Task details:
Scan the entries line by line and return those with "data".

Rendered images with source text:

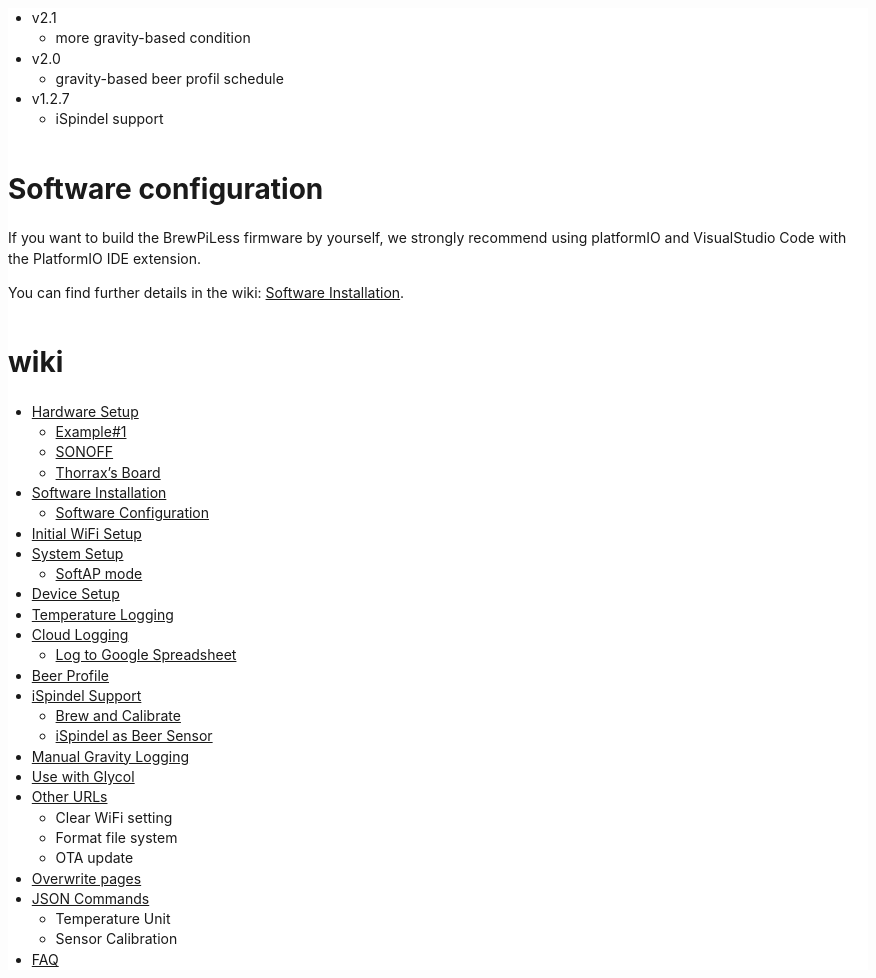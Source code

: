  * v2.1
    * more gravity-based condition 
 * v2.0
    * gravity-based beer profil schedule
 * v1.2.7
    * iSpindel support 

# Software configuration

If you want to build the BrewPiLess firmware by yourself, we strongly recommend using platformIO and VisualStudio Code with the PlatformIO IDE extension.

You can find further details in the wiki: [Software Installation](https://github.com/vitotai/BrewPiLess/wiki/Software-Installation).

# wiki

* [Hardware Setup](https://github.com/vitotai/BrewPiLess/wiki/Hardware-Setup)
  * [Example#1](https://github.com/vitotai/BrewPiLess/wiki/Hardware-Setup-example)
  * [SONOFF](https://github.com/vitotai/BrewPiLess/wiki/SONOFF)
  * [Thorrax’s Board](https://github.com/thorrak/brewpi-esp8266)
* [Software Installation](https://github.com/vitotai/BrewPiLess/wiki/Software-Installation)
  * [Software Configuration](https://github.com/vitotai/BrewPiLess/wiki/Software-Configuration)
* [Initial WiFi Setup](https://github.com/vitotai/BrewPiLess/wiki/Initial-WiFi-Setup)
* [System Setup](https://github.com/vitotai/BrewPiLess/wiki/System-Setup)
  * [SoftAP mode](https://github.com/vitotai/BrewPiLess/wiki/SoftAP-mode)
* [Device Setup](https://github.com/vitotai/BrewPiLess/wiki/BrewPi-Device-Setup)
* [Temperature Logging](https://github.com/vitotai/BrewPiLess/wiki/Temperature-logging,-locally)
* [Cloud Logging](https://github.com/vitotai/BrewPiLess/wiki/Log-data-to-clouds)
  * [Log to Google Spreadsheet](https://github.com/vitotai/BrewPiLess/wiki/Log-data-to-Google-Spreadsheet)
* [Beer Profile](https://github.com/vitotai/BrewPiLess/wiki/Beer-Profile)
* [iSpindel Support](https://github.com/vitotai/BrewPiLess/wiki/iSpindel-Support)
  * [Brew and Calibrate](https://github.com/vitotai/BrewPiLess/wiki/Brew-and-Calibrate-iSpindel)
  * [iSpindel as Beer Sensor](https://github.com/vitotai/BrewPiLess/wiki/Using-iSpindel-as-Beer-Temperature-Sensor)
* [Manual Gravity Logging](https://github.com/vitotai/BrewPiLess/wiki/Manual-Gravity-Logging)
* [Use with Glycol](https://github.com/vitotai/BrewPiLess/wiki/Use-with-Glycol)
* [Other URLs](https://github.com/vitotai/BrewPiLess/wiki/Other-URLs)
  * Clear WiFi setting
  * Format file system
  * OTA update
* [Overwrite pages](https://github.com/vitotai/BrewPiLess/wiki/Overwrite-web-pages)
* [JSON Commands](https://github.com/vitotai/BrewPiLess/wiki/JSON-command)
  * Temperature Unit
  * Sensor Calibration
* [FAQ](https://github.com/vitotai/BrewPiLess/wiki/FAQ)
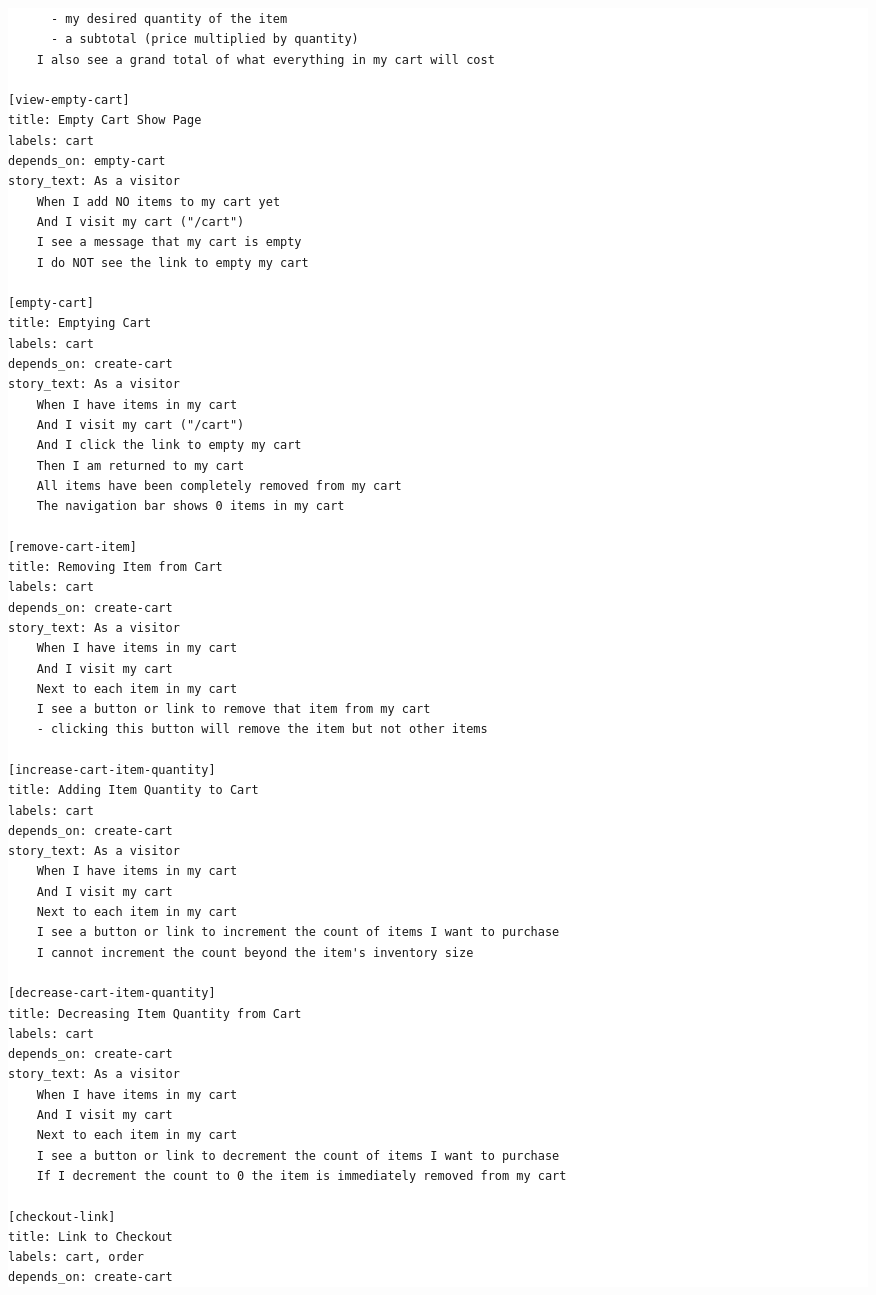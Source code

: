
 ```
      - my desired quantity of the item
      - a subtotal (price multiplied by quantity)
    I also see a grand total of what everything in my cart will cost

[view-empty-cart]
title: Empty Cart Show Page
labels: cart
depends_on: empty-cart
story_text: As a visitor
    When I add NO items to my cart yet
    And I visit my cart ("/cart")
    I see a message that my cart is empty
    I do NOT see the link to empty my cart

[empty-cart]
title: Emptying Cart
labels: cart
depends_on: create-cart
story_text: As a visitor
    When I have items in my cart
    And I visit my cart ("/cart")
    And I click the link to empty my cart
    Then I am returned to my cart
    All items have been completely removed from my cart
    The navigation bar shows 0 items in my cart

[remove-cart-item]
title: Removing Item from Cart
labels: cart
depends_on: create-cart
story_text: As a visitor
    When I have items in my cart
    And I visit my cart
    Next to each item in my cart
    I see a button or link to remove that item from my cart
    - clicking this button will remove the item but not other items

[increase-cart-item-quantity]
title: Adding Item Quantity to Cart
labels: cart
depends_on: create-cart
story_text: As a visitor
    When I have items in my cart
    And I visit my cart
    Next to each item in my cart
    I see a button or link to increment the count of items I want to purchase
    I cannot increment the count beyond the item's inventory size

[decrease-cart-item-quantity]
title: Decreasing Item Quantity from Cart
labels: cart
depends_on: create-cart
story_text: As a visitor
    When I have items in my cart
    And I visit my cart
    Next to each item in my cart
    I see a button or link to decrement the count of items I want to purchase
    If I decrement the count to 0 the item is immediately removed from my cart

[checkout-link]
title: Link to Checkout
labels: cart, order
depends_on: create-cart
```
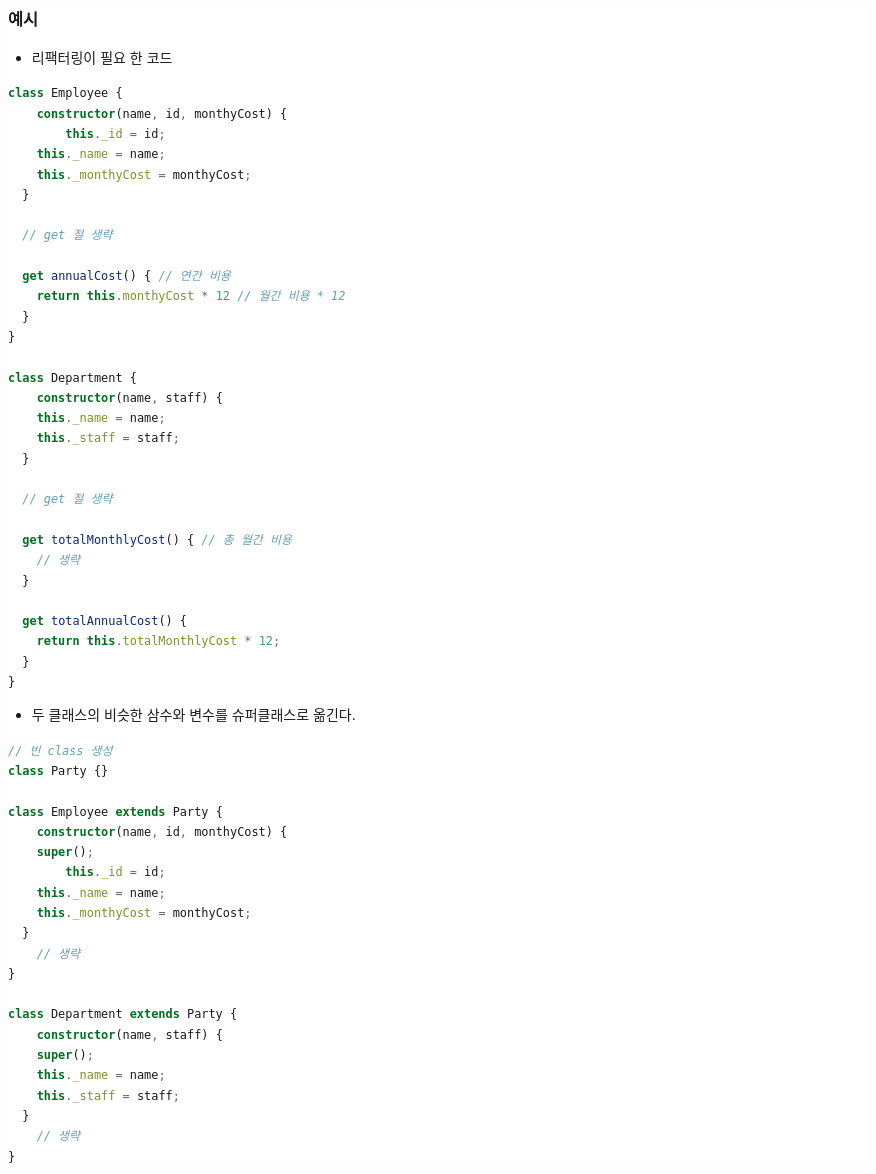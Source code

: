 

### 예시

- 리팩터링이 필요 한 코드

```typescript
class Employee {
	constructor(name, id, monthyCost) {
		this._id = id;
    this._name = name;
    this._monthyCost = monthyCost;
  }

  // get 절 생략
  
  get annualCost() { // 연간 비용
    return this.monthyCost * 12 // 월간 비용 * 12
  }
}

class Department {
	constructor(name, staff) {
    this._name = name;
    this._staff = staff;
  }

  // get 절 생략
  
  get totalMonthlyCost() { // 총 월간 비용
    // 생략
  }
  
  get totalAnnualCost() {
    return this.totalMonthlyCost * 12;
  }
}
```

- 두 클래스의 비슷한 삼수와 변수를 슈퍼클래스로 옮긴다.

```typescript
// 빈 class 생성
class Party {}

class Employee extends Party {
	constructor(name, id, monthyCost) {
    super();
		this._id = id;
    this._name = name;
    this._monthyCost = monthyCost;
  }
	// 생략
}

class Department extends Party {
	constructor(name, staff) {
    super();
    this._name = name;
    this._staff = staff;
  }
	// 생략
}
```
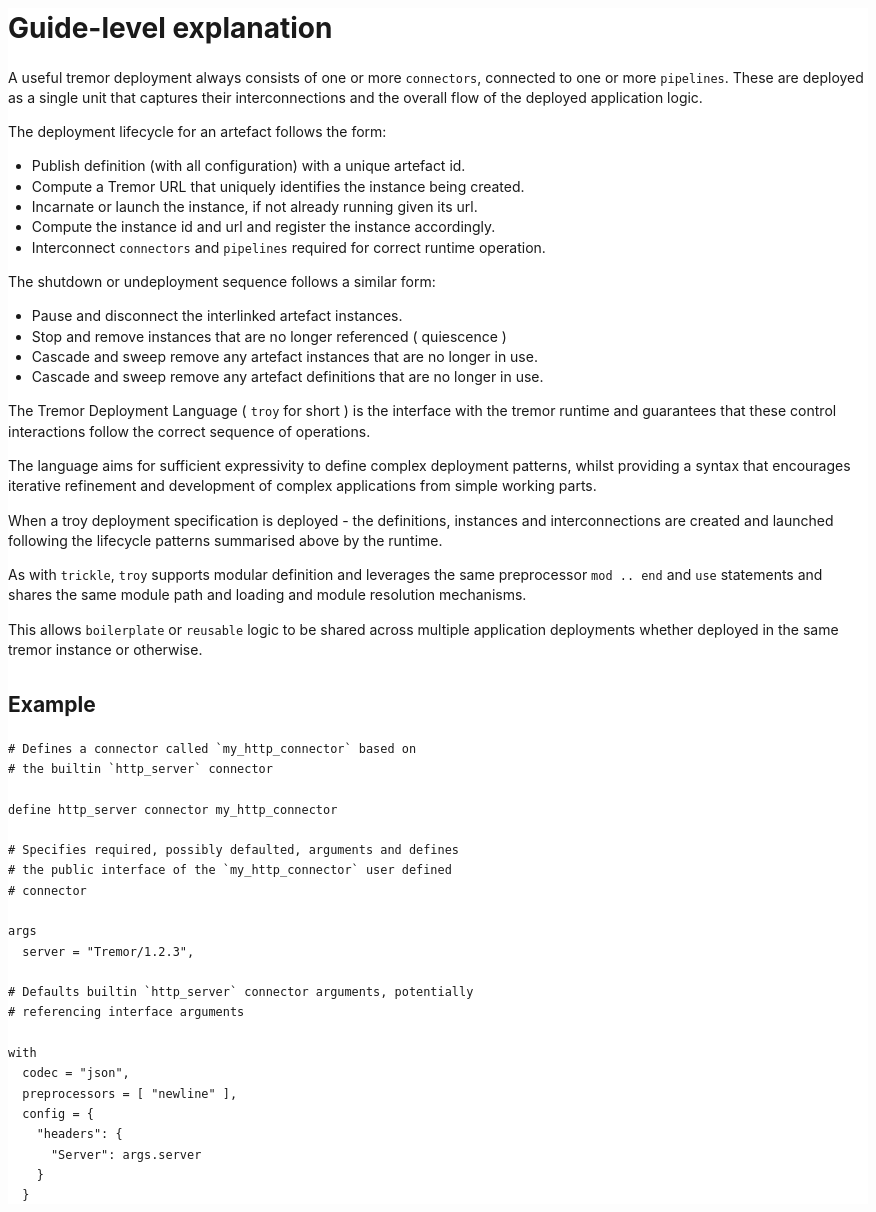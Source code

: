 # Guide-level explanation
[guide-level-explanation]: #guide-level-explanation

A useful tremor deployment always consists of one or more `connectors`, connected to one or more `pipelines`. These are deployed as a single unit that captures their interconnections and the overall flow of the deployed
application logic.

The deployment lifecycle for an artefact follows the form:

* Publish definition (with all configuration) with a unique artefact id.
* Compute a Tremor URL that uniquely identifies the instance being created.
* Incarnate or launch the instance, if not already running given its url.
* Compute the instance id and url and register the instance accordingly.
* Interconnect `connectors` and `pipelines` required for correct runtime operation.

The shutdown or undeployment sequence follows a similar form:

* Pause and disconnect the interlinked artefact instances.
* Stop and remove instances that are no longer referenced ( quiescence )
* Cascade and sweep remove any artefact instances that are no longer in use.
* Cascade and sweep remove any artefact definitions that are no longer in use.

The Tremor Deployment Language ( `troy` for short ) is the interface with
the tremor runtime and guarantees that these control interactions follow
the correct sequence of operations.

The language aims for sufficient expressivity to define complex deployment patterns, whilst providing a syntax that encourages iterative refinement and
development of complex applications from simple working parts.

When a troy deployment specification is deployed - the definitions, instances and interconnections are created and launched following the lifecycle patterns summarised above by the runtime.

As with `trickle`, `troy` supports modular definition and leverages the same preprocessor `mod .. end` and `use` statements and shares the same module path and loading and module resolution mechanisms.

This allows `boilerplate` or `reusable` logic to be shared across multiple
application deployments whether deployed in the same tremor instance or otherwise.

## Example

```
# Defines a connector called `my_http_connector` based on
# the builtin `http_server` connector

define http_server connector my_http_connector

# Specifies required, possibly defaulted, arguments and defines
# the public interface of the `my_http_connector` user defined
# connector

args
  server = "Tremor/1.2.3",

# Defaults builtin `http_server` connector arguments, potentially
# referencing interface arguments

with
  codec = "json",
  preprocessors = [ "newline" ],
  config = {
    "headers": {
      "Server": args.server
    }
  }
```

[summary]: #summary
[motivation]: #motivation
[reference-level-explanation]: #reference-level-explanation
[drawbacks]: #drawbacks
[rationale-and-alternatives]: #rationale-and-alternatives
[prior-art]: #prior-art
[unresolved-questions]: #unresolved-questions
[future-possibilities]: #future-possibilities
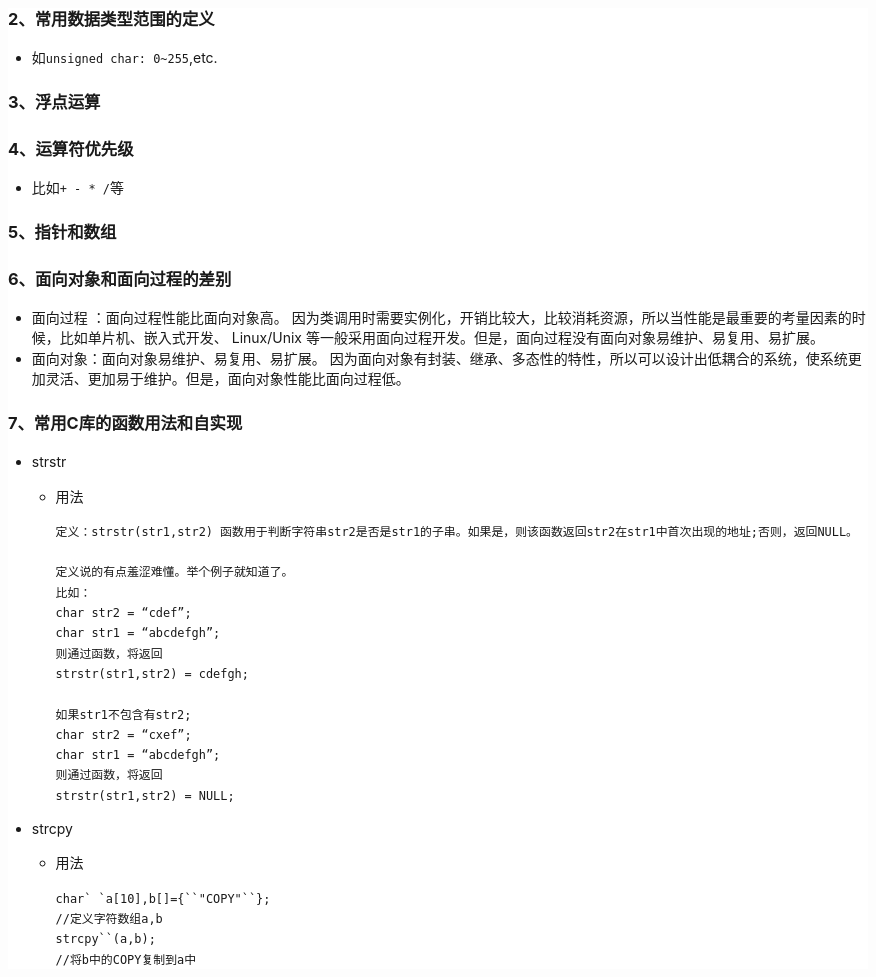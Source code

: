 ### 2、常用数据类型范围的定义

- 如`unsigned char: 0~255`,etc.

### 3、浮点运算



### 4、运算符优先级

- 比如`+ - * /`等

### 5、指针和数组



### 6、面向对象和面向过程的差别

- 面向过程 ：面向过程性能比面向对象高。 因为类调用时需要实例化，开销比较大，比较消耗资源，所以当性能是最重要的考量因素的时候，比如单片机、嵌入式开发、 Linux/Unix 等一般采用面向过程开发。但是，面向过程没有面向对象易维护、易复用、易扩展。
- 面向对象：面向对象易维护、易复用、易扩展。 因为面向对象有封装、继承、多态性的特性，所以可以设计出低耦合的系统，使系统更加灵活、更加易于维护。但是，面向对象性能比面向过程低。  

### 7、常用C库的函数用法和自实现

- strstr

  - 用法

    ```
    定义：strstr(str1,str2) 函数用于判断字符串str2是否是str1的子串。如果是，则该函数返回str2在str1中首次出现的地址;否则，返回NULL。
    
    定义说的有点羞涩难懂。举个例子就知道了。 
    比如： 
    char str2 = “cdef”;
    char str1 = “abcdefgh”;
    则通过函数，将返回 
    strstr(str1,str2) = cdefgh;
    
    如果str1不包含有str2;
    char str2 = “cxef”;
    char str1 = “abcdefgh”;
    则通过函数，将返回 
    strstr(str1,str2) = NULL;
    ```

- strcpy

  - 用法

    ```
    char` `a[10],b[]={``"COPY"``};
    //定义字符数组a,b
    strcpy``(a,b);
    //将b中的COPY复制到a中
    ```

Task result:
* [Cloud Logging](https://github.com/vitotai/BrewPiLess/wiki/Log-data-to-clouds)
  * [Log to Google Spreadsheet](https://github.com/vitotai/BrewPiLess/wiki/Log-data-to-Google-Spreadsheet)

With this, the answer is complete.